Год ушел на расчистку и на то, чтобы изъяны запломбировать, сравнять их с основой. Нужно было нанести грунт на все вмятины. Там своя особая техника: пришлось полностью всю поверхность промывать, расчищать от слоя накопившейся грязи пополам с морской солью.
Потом полумасляный грунт – он должен прочно засохнуть. Должен пройти год, чтобы все подровнялось и стянулось. Если вы поторопились и сам грунт сделали неправильно, то и живопись будет неправильная.
Потом я сделал подмалевок. Там в основе была хорошая живопись, писал настоящий художник. Нужно было восстановить все это, все, что исчезло и пропало. Нужно было по грунту, после просушки сделать первую пропись, чтобы восстановить конструкцию всей иконы.
Второй год я готовил икону к прописи.

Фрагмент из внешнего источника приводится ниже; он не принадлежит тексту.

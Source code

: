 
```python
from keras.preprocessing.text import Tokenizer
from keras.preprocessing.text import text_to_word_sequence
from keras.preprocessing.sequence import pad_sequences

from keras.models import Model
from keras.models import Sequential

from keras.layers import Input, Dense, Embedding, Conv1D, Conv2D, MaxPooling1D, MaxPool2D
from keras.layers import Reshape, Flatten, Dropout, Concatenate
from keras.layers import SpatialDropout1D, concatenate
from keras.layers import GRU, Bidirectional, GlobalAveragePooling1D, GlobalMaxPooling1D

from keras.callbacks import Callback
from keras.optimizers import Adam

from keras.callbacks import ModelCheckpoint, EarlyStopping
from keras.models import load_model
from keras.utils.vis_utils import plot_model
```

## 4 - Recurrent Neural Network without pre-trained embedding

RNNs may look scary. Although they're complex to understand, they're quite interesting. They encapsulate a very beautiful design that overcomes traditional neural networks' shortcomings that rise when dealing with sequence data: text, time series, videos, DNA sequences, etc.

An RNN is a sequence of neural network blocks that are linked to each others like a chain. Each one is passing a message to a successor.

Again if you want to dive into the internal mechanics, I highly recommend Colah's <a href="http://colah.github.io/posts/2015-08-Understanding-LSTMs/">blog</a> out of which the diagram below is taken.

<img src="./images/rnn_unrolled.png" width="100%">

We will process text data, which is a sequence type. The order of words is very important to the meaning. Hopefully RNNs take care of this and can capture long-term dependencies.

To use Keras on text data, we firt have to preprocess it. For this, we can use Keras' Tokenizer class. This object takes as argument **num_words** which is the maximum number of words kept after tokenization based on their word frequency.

Потом началась сама пропись. Слой за слоем. Каждому слою нужно дать просохнуть. Еще года два ушло на все это. Чисто технологически ушло около пяти лет. Кроме того, нужно было, чтобы попался солнечный день, потому что квартира моя в полуподвале и я не мог писать в пасмурные дни. Нужно было ловить луч солнца. Когда выходило солнце, я старался не упустить время. В этом подвале всего два окошечка, и чаще всего свет был отраженным от другого здания. Иногда, по утрам, в комнате, где стояла икона, было солнце. А потом – только отраженный свет. Если было пасмурно, то тогда писать было совсем невозможно. Но все же, с помощью Божьей, работа была завершена и митрополит Антоний увидел икону свт. Николая уже возрожденной».
ПОСЛЕСЛОВИЕ
Помимо реставрации иконы свт. Николая, владыка Анатолий потрудился в свое время над реставрацией многих церковных росписей и иконостасов. Говорит он об этом неохотно, считает эти работы простым монашеским послушанием. Вот то немногое, что нам удалось от него узнать.

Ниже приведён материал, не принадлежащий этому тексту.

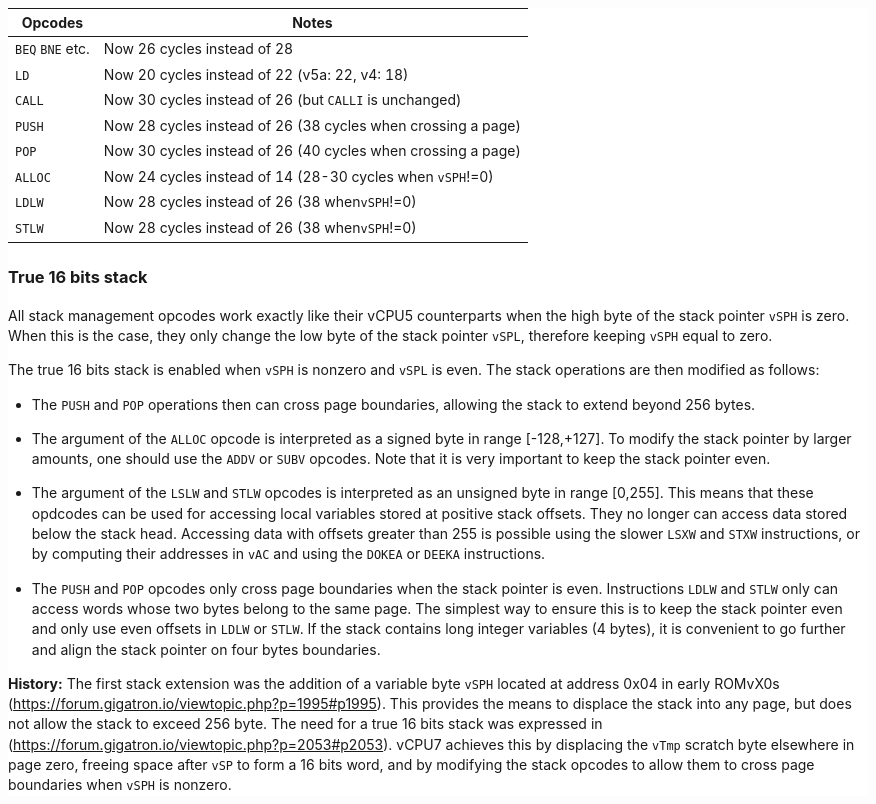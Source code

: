 | Opcodes | Notes
| ------- | ------
| `BEQ` `BNE` etc. | Now 26 cycles instead of 28
| `LD`             | Now 20 cycles instead of 22 (v5a: 22, v4: 18)
| `CALL`           | Now 30 cycles instead of 26 (but `CALLI` is unchanged)
| `PUSH`           | Now 28 cycles instead of 26 (38 cycles when crossing a page)
| `POP`            | Now 30 cycles instead of 26 (40 cycles when crossing a page)
| `ALLOC`          | Now 24 cycles instead of 14 (28-30 cycles when `vSPH`!=0)
| `LDLW`           | Now 28 cycles instead of 26 (38 when`vSPH`!=0)
| `STLW`           | Now 28 cycles instead of 26 (38 when`vSPH`!=0)


### True 16 bits stack

All stack management opcodes work exactly like their vCPU5
counterparts when the high byte of the stack pointer `vSPH` is
zero. When this is the case, they only change the low byte of the
stack pointer `vSPL`, therefore keeping `vSPH` equal to zero.

The true 16 bits stack is enabled when `vSPH` is nonzero and `vSPL` is
even.  The stack operations are then modified as follows:

* The `PUSH` and `POP` operations then can cross page boundaries,
  allowing the stack to extend beyond 256 bytes.

* The argument of the `ALLOC` opcode is interpreted as a signed byte
  in range [-128,+127].  To modify the stack pointer by larger
  amounts, one should use the `ADDV` or `SUBV` opcodes.  Note that it
  is very important to keep the stack pointer even.

* The argument of the `LSLW` and `STLW` opcodes is interpreted as an
  unsigned byte in range [0,255]. This means that these opdcodes can
  be used for accessing local variables stored at positive stack
  offsets. They no longer can access data stored below the stack
  head. Accessing data with offsets greater than 255 is possible using
  the slower `LSXW` and `STXW` instructions, or by computing their
  addresses in `vAC` and using the `DOKEA` or `DEEKA` instructions.

* The `PUSH` and `POP` opcodes only cross page boundaries when
  the stack pointer is even. Instructions `LDLW` and `STLW` only
  can access words whose two bytes belong to the same page. The 
  simplest way to ensure this is to keep the stack pointer even
  and only use even offsets in `LDLW` or `STLW`. If the stack
  contains long integer variables (4 bytes), it is convenient
  to go further and align the stack pointer on four bytes 
  boundaries.
  

**History:**
The first stack extension was the addition of a variable
byte `vSPH` located at address 0x04 in early ROMvX0s
(https://forum.gigatron.io/viewtopic.php?p=1995#p1995). This provides
the means to displace the stack into any page, but does not allow the
stack to exceed 256 byte.  The need for a true 16 bits stack was
expressed in (https://forum.gigatron.io/viewtopic.php?p=2053#p2053).
vCPU7 achieves this by displacing the `vTmp` scratch byte elsewhere in
page zero, freeing space after `vSP` to form a 16 bits word, and by
modifying the stack opcodes to allow them to cross page boundaries
when `vSPH` is nonzero.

Когда он возглавлял епархию в Башкирии, был очень занят строительством и ремонтом храмов, поездками по епархии. Много времени занимали сложные взаимоотношения с уполномоченным по делам религий, но все же удалось найти время, и владыка Анатолий отреставрировал распятие для храма в Стерлитамаке. Писал иконы, обновлял живопись в Покровской церкви. Там пришлось заново прописывать стены. Масляная живопись была закопченная и трудноразличимая. Почти все было смыто, стерто и уничтожено. Сохранились только отдельные фрагменты. Пришлось заново прописать апостолов, Христа и Богоматерь. И это только малая часть тех деяний, куда владыка приложил дарованный ему Богом талант к живописанию.
В разные годы жизни владыкой Анатолием были созданы живописные портреты великих церковных подвижников. Портрет митрополита Николая (Ярушевича) был создан им еще в конце 50-х годов. Изображение так нравилось самому митрополиту, что он забрал его к себе в покои.
Портрет Патриарха Пимена висел в резиденции русской миссии при Патриархе Антиохийском в Дамаске, когда миссию возглавлял владыка Анатолий. Сейчас этот портрет находится в Московской Патриархии.
Портрет о. Иоанна Крестьянкина – с ним владыка Анатолий учился в духовной семинарии. И многие другие работы, о которых будут помнить истинные ценители духовности изображенных на портретах людей, современников и сподвижников архиепископа Керченского Анатолия, жизнь которого охватила собой и сложные для русского православия времена, и время его возрождения. В июле 2013 года владыка Анатолий сослужил Патриарху Кириллу в Храме Христа Спасителя во время праздничной службы в честь 1025-летия Крещения Руси.
Да продлит Господь его лета на радость его духовным чадам!